Home > Humorous > Charlie and the Karaoke Cockroaches > Page 5
Charlie and the Karaoke Cockroaches Page 5

by Alan Brough


     You see three pests,

  But that’s not

     Who we are.

  They kept singing as I slipped as fast as I could out of my room, down the stairs and towards the front door.

  I love hats,

  sang the smallest cockroach.

  I’ll fix your ills,

  sang the red-coloured cockroach.

  I’m an opera STAR!

  sang Pavaroachi in an amazingly loud and high opera voice.

  I could hear the walking-mountain-man stomping towards the stairs.

  I slipped faster.

  Inside the broken, shiny, mysterious black karaoke box the cockroaches kept on singing.

  We love to sing,

     We’ve given you a fright.

  We love to sing,

     But you’ll be all right.

  I slipped out the front door.

  More than anything,

     We love to sing.

  I slipped onto the grass outside the front door.

  We love to sing,

     And we’ll be friends.

  We love to sing,

     Before this song ends.

  My feet hit the dirt and I stopped slipping.

  We love to sing,

     Through thick and thin.

  We love to sing,

     Come on! Join in!

  The music slowed right down. The cockroaches linked arms, formed a line and started doing high kicks in time to the music.

  I started running.

  But . . .

  More . . .

  Than . . .

  Any . . .

  Thing . . .

  RUNNING AWAY FROM MY HOUSE CARRYING THREE SINGING COCKROACHES.

  WE . . .

  LOVE . . .

  TO . . .

  SIIIIIINNNnnnnnnGGGGGGGGGGG.

  Inside the broken, mysterious karaoke box the three cockroaches dropped to their knees and finished their song.

  Yes, sir, we really do love to sing.

  Yeahhhhhhhhhhhhhhhhhhhh.

  39

  THE CARAVAN

  I only slipped over seventy-three times between my house and Hils’s caravan.

  I knocked on the door of the caravan.

  ‘Mark my words,’ said Pavaroachi. ‘You will lose your job over this. I have never been treated so badly in my entire life. I AM PAVAROACHI. I WILL NOT BE TREATED LIKE THIS.’

  ‘Can you please be quiet,’ I said to Pavaroachi.

  ‘DO NOT SPEAK TO ME. DO NOT LOOK AT ME,’ said Pavaroachi.
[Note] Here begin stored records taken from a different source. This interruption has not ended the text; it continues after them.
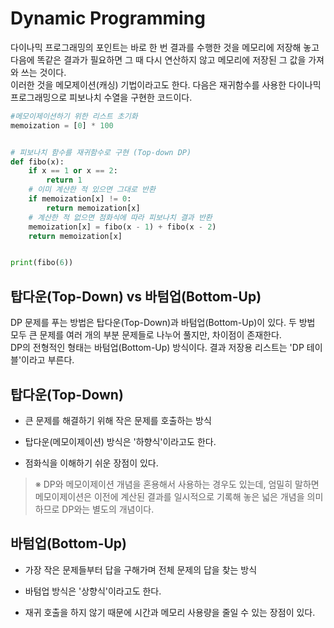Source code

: # Dynamic Programming

다이나믹 프로그래밍의 포인트는 바로 한 번 결과를 수행한 것을 메모리에 저장해 놓고 다음에 똑같은 결과가 필요하면 그 때 다시 연산하지 않고 메모리에 저장된 그 값을 가져와 쓰는 것이다.   
이러한 것을 메모제이션(캐싱) 기법이라고도 한다. 다음은 재귀함수를 사용한 다이나믹 프로그래밍으로 피보나치 수열을 구현한 코드이다.
```python
#메모이제이션하기 위한 리스트 초기화
memoization = [0] * 100


# 피보나치 함수를 재귀함수로 구현 (Top-down DP)
def fibo(x):
    if x == 1 or x == 2:
        return 1
    # 이미 계산한 적 있으면 그대로 반환
    if memoization[x] != 0:
        return memoization[x]
    # 계산한 적 없으면 점화식에 따라 피보나치 결과 반환
    memoization[x] = fibo(x - 1) + fibo(x - 2)
    return memoization[x]


print(fibo(6))
```
## 탑다운(Top-Down) vs 바텀업(Bottom-Up)

DP 문제를 푸는 방법은 탑다운(Top-Down)과 바텀업(Bottom-Up)이 있다. 두 방법 모두 큰 문제를 여러 개의 부분 문제들로 나누어 풀지만, 차이점이 존재한다.  
DP의 전형적인 형태는 바텀업(Bottom-Up) 방식이다. 결과 저장용 리스트는 'DP 테이블'이라고 부른다.


## 탑다운(Top-Down)

- 큰 문제를 해결하기 위해 작은 문제를 호출하는 방식

- 탑다운(메모이제이션) 방식은 '하향식'이라고도 한다.

- 점화식을 이해하기 쉬운 장점이 있다.

> ※ DP와 메모이제이션 개념을 혼용해서 사용하는 경우도 있는데, 엄밀히 말하면 메모이제이션은 이전에 계산된 결과를 일시적으로 기록해 놓은 넓은 개념을 의미하므로 DP와는 별도의 개념이다.

## 바텀업(Bottom-Up)

- 가장 작은 문제들부터 답을 구해가며 전체 문제의 답을 찾는 방식

- 바텀업 방식은 '상향식'이라고도 한다.

- 재귀 호출을 하지 않기 때문에 시간과 메모리 사용량을 줄일 수 있는 장점이 있다.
  ‘Now stop your fussin’, Big Lucy,’ said the red cockroach. ‘This child needs care. He needs the care that only Sister Roachetta Tharpe can give him.’

  I knocked at the door again.

  Sister Roachetta Tharpe started to sing.
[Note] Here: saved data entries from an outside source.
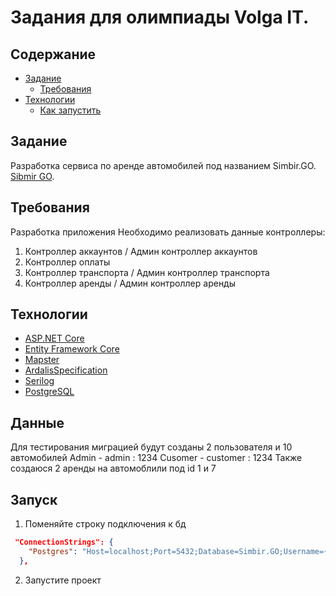 # Задания для олимпиады Volga IT.

## Содержание

- [Задание](#задание)
  - [Требования](#требования)
- [Технологии](#технологии)
  - [Как запустить](#запуск)
 
  
## Задание

Разработка сервиса по аренде автомобилей под названием Simbir.GO. [Sibmir GO]("https://volga-it.org/wp-content/uploads/2023/10/Задание-на-полуфинал-по-дисциплине-Backend-разработка-WEB-API.pdf").


## Требования
Разработка приложения
Необходимо реализовать данные контроллеры:
1. Контроллер аккаунтов / Админ контроллер аккаунтов
2. Контроллер оплаты
3. Контроллер транспорта / Админ контроллер транспорта
4. Контроллер аренды / Админ контроллер аренды


## Технологии 

* [ASP.NET Core](https://docs.microsoft.com/en-us/aspnet/core/introduction-to-aspnet-core)
* [Entity Framework Core](https://docs.microsoft.com/en-us/ef/core/)
* [Mapster](https://github.com/MapsterMapper/Mapster)
* [ArdalisSpecification](https://specification.ardalis.com/)
* [Serilog](https://serilog.net/)
* [PostgreSQL](https://www.postgresql.org/)
  

## Данные 
Для тестирования миграцией будут созданы 2 пользователя и 10 автомобилей
Admin - admin : 1234
Cusomer - customer : 1234
Также создаюся 2 аренды на автомоблили под id 1 и 7

## Запуск
1. Поменяйте строку подключения к бд
```json
 "ConnectionStrings": {
    "Postgres": "Host=localhost;Port=5432;Database=Simbir.GO;Username={your-name};Password={your-password}"
  },
```
2.  Запустите проект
  ‘Ooooooooooo-ooo-ooo,’ she sang.

  She had an amazing voice. It made me shiver. In a good way.

  ‘That sounds amazing,’ I said. ‘But can you please be quiet?’

  I knocked again.

  ‘Keep a civil tongue in your head, child,’ said Sister Roachetta. ‘I’m doin’ important work.’
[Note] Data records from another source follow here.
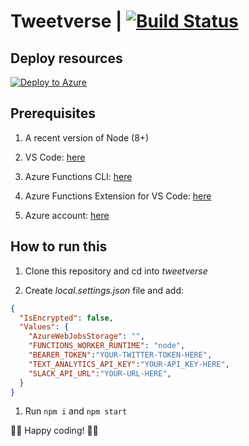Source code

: # Tweetverse | [![Build Status](https://dev.azure.com/sicotin/sicotin/_apis/build/status/simonaco.tweetverse?branchName=master&WT.mc_id=tweetverse-github-sicotin)](https://dev.azure.com/sicotin/sicotin/_build/latest?definitionId=20&branchName=master&WT.mc_id=tweetverse-github-sicotin)

## Deploy resources

[![Deploy to Azure](https://azuredeploy.net/deploybutton.png)](https://portal.azure.com/?WT.mc_id=tweetverse-github-sicotin#create/Microsoft.Template/uri/https%3A%2F%2Fraw.githubusercontent.com%2Fsimonaco%2Ftweetverse%2Fmaster%2Fazuredeploy.json)

## Prerequisites

1. A recent version of Node (8+)

1. VS Code: [here](https://code.visualstudio.com/download/?WT.mc_id=tweetverse-github-sicotin)

1. Azure Functions CLI: [here](https://docs.microsoft.com/en-us/azure/azure-functions/functions-run-local?WT.mc_id=tweetverse-github-sicotin)  

1. Azure Functions Extension for VS Code: [here](https://marketplace.visualstudio.com/items/?WT.mc_id=tweetverse-github-sicotin&itemName=ms-azuretools.vscode-azurefunctions)  

1. Azure account: [here](https://azure.microsoft.com/en-us/free/?wt.mc_id=tweetverse-github-sicotin)

## How to run this

1. Clone this repository and cd into *tweetverse*

1. Create *local.settings.json* file and add:

```json
{
  "IsEncrypted": false,
  "Values": {
    "AzureWebJobsStorage": "",
    "FUNCTIONS_WORKER_RUNTIME": "node",
    "BEARER_TOKEN":"YOUR-TWITTER-TOKEN-HERE",
    "TEXT_ANALYTICS_API_KEY":"YOUR-API_KEY-HERE",
    "SLACK_API_URL":"YOUR-URL-HERE",
  }
}
```

1. Run ```npm i``` and ```npm start```


🙋🏼 Happy coding! 🙋🏼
  Hils opened the door. (She was wearing My Little Pony pyjamas.)

  ‘HILS THE WALKING-MOUNTAIN-MAN TRIED TO BREAK INTO MY HOUSE AND THAT IS WHY I’M ONLY WEARING MY UNDERPANTS AND A DUNCAN’S WOOLLY SAUCE HELMET PAN™ AND I’M COMPLETELY COVERED IN OLIVE OIL AND I AM CARRYING THE SHINY, MYSTERIOUS BLACK BOX I TOLD YOU ABOUT ONLY NOW IT’S A SHINY, MYSTERIOUS, BROKEN BLACK BOX AND YOU’RE NEVER GOING TO BELIEVE WHAT IS IN THIS BOX AND I WOULD REALLY LIKE TO BORROW SOME CLOTHES BECAUSE I’M STARTING TO GET REALLY COLD.’

  ‘At ease,’ said Hils. ‘You have clearance to enter the base.’

  ‘You have clearance to enter the base’ is army-talk for, ‘You can come into my caravan, just don’t get oil over everything.’

  40

  THE EXPLANATION

  I slipped the broken box onto Hils’s table.

  ‘Look inside,’ I said.

  ‘Cockroaches?’ said Hils.

  ‘Yes,’ I said. ‘But not ordinary cockroaches. This is Luciano Pavaroachi.’

  ‘Are you here to give me a massage?’ said Pavaroachi to Hils.

  ‘This is Sister Roachetta Tharpe.’

  ‘You look puzzled, sugar,’ said Sister Roachetta to Hils.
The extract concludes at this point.